Cheer Up: Love and Pompoms
- First edition
- Author: Crystal Frasier
- Illustrator: Val Wise; Oscar O. Jupiter (lettering);
- Language: English
- Genre: Graphic novel; Young adult fiction;
- Publisher: Oni Press
- Publication date: August 10, 2021
- Publication place: United States
- Pages: 128
- ISBN: 978-1-62010-955-7

= Cheer Up: Love and Pompoms =

2021 graphic novel by Crystal Frasier

Cheer Up: Love and Pompoms, sometimes stylized as Cheer Up!, is a young adult graphic novel written by Crystal Frasier, with art by Val Wise and lettering by Oscar Jupiter. Published on August 10, 2021, by Oni Press, it tells the story of two queer high school girls, Beatrice – who is transgender – and Annie, as they try to become cheerleaders.

Cheer Up was received positively by critics, who praised the variety in the type of characters and how Fraiser conveyed the issues and challenges of being a teenage transgender girl. The novel was also a finalist in the 34th Lambda Literary Awards.

== Reception ==
A review published by Kirkus Reviews noted the story is less focused on the coming out aspect of the main characters and more on the daily difficulties faced by transgender youth, which is done "simply and sweetly." The reviewer also praised the art, calling it "cute and expressive, with tons of personality," and noted the characters are varied both in body types and gender identities.

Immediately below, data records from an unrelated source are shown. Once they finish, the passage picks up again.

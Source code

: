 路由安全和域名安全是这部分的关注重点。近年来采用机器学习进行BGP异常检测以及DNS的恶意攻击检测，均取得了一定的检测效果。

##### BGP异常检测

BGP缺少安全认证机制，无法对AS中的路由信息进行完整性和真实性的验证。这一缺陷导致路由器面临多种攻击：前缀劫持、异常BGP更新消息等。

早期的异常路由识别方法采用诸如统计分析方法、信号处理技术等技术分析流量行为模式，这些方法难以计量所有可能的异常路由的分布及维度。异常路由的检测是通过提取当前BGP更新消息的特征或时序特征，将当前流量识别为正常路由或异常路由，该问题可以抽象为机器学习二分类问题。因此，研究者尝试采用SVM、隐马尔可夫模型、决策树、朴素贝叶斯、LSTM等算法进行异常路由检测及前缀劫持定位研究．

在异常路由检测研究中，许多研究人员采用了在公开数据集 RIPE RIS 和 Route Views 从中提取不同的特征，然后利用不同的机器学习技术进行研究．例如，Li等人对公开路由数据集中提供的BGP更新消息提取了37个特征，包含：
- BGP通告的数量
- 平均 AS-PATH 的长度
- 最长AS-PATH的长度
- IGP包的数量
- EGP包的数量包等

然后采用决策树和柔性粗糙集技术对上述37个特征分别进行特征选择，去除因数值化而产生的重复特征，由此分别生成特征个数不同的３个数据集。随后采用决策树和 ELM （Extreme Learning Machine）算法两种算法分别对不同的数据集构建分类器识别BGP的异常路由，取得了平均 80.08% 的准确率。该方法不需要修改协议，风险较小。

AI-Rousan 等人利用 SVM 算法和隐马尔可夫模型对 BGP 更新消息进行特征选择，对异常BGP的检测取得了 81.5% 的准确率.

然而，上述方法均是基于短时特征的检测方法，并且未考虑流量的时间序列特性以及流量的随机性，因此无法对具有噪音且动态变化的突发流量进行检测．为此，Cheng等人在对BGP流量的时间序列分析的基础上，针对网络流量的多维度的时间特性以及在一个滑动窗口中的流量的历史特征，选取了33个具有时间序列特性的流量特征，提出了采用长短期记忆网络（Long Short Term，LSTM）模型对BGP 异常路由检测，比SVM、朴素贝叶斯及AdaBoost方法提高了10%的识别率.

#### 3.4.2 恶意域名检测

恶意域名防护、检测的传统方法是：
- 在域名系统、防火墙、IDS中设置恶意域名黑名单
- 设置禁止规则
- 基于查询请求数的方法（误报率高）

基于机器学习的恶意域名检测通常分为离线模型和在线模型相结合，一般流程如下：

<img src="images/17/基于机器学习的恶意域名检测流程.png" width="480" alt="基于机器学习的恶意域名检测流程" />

Publishers Weekly opened its reviews by saying Cheer Up works around stereotypes of high school novels and is able to give "a nuanced portrait of queer cheerleaders." They further note how Frasier's graphic novel deals with the difference between "queer rights and real acceptance." Of the art, they praised Wise's illustrations, which helped build the characters' personalities.

Sarah Rice, reviewing for Booklist, commented on the graphic novel's similarity to Ngozi Ukazu's Check, Please!, as both have "similar notes of sweetness and heart," and focus more on the characters' relationships instead of the sports in which they partake. Rice praised Wise's illustrations as containing a wide variety of characters, all "wonderfully realistic and expressive."

In January 2022, the book was nominated for a GLAAD Media Awards in the GLAAD Media Award for Outstanding Graphic Novel/Anthology category. The book would successfully win the award at the 33rd GLAAD Media Awards ceremony in April 2022. Cheer Up was also announced as one of the finalists of the 34th Lambda Literary Awards in March 2022, in the Comics category.